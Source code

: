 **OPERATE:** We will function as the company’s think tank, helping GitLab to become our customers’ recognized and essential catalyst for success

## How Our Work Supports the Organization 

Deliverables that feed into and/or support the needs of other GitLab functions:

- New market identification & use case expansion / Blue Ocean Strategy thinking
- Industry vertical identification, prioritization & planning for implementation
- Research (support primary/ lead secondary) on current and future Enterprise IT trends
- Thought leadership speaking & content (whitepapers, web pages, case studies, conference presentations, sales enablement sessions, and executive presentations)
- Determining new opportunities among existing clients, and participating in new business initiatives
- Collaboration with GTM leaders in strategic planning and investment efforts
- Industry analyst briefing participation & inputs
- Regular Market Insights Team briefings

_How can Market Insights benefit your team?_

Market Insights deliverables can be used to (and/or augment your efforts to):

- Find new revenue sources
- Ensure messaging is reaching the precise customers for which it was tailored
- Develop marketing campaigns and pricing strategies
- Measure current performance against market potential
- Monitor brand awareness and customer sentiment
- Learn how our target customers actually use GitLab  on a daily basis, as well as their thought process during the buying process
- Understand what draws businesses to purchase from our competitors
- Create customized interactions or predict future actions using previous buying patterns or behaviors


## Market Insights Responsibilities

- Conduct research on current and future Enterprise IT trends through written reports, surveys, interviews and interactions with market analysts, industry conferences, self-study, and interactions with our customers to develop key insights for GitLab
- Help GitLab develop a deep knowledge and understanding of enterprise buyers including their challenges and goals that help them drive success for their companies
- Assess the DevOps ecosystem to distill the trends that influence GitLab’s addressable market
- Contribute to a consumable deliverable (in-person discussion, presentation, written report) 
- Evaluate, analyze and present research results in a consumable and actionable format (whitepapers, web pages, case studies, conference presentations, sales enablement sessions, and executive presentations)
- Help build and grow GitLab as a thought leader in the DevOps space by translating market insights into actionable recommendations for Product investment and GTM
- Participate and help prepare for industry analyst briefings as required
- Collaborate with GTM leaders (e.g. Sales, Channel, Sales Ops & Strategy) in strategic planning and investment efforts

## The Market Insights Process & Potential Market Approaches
------------------------
## THE PROBLEM
Reproduce exactly every line that sits between the start of the entries and the line bearing "- Monitor brand", counting both of those lines.

## RESPONSE
Source code

: **OPERATE:** We will function as the company’s think tank, helping GitLab to become our customers’ recognized and essential catalyst for success

## How Our Work Supports the Organization 

Deliverables that feed into and/or support the needs of other GitLab functions:

- New market identification & use case expansion / Blue Ocean Strategy thinking
- Industry vertical identification, prioritization & planning for implementation
- Research (support primary/ lead secondary) on current and future Enterprise IT trends
- Thought leadership speaking & content (whitepapers, web pages, case studies, conference presentations, sales enablement sessions, and executive presentations)
- Determining new opportunities among existing clients, and participating in new business initiatives
- Collaboration with GTM leaders in strategic planning and investment efforts
- Industry analyst briefing participation & inputs
- Regular Market Insights Team briefings

_How can Market Insights benefit your team?_

Market Insights deliverables can be used to (and/or augment your efforts to):

- Find new revenue sources
- Ensure messaging is reaching the precise customers for which it was tailored
- Develop marketing campaigns and pricing strategies
- Measure current performance against market potential
- Monitor brand awareness and customer sentiment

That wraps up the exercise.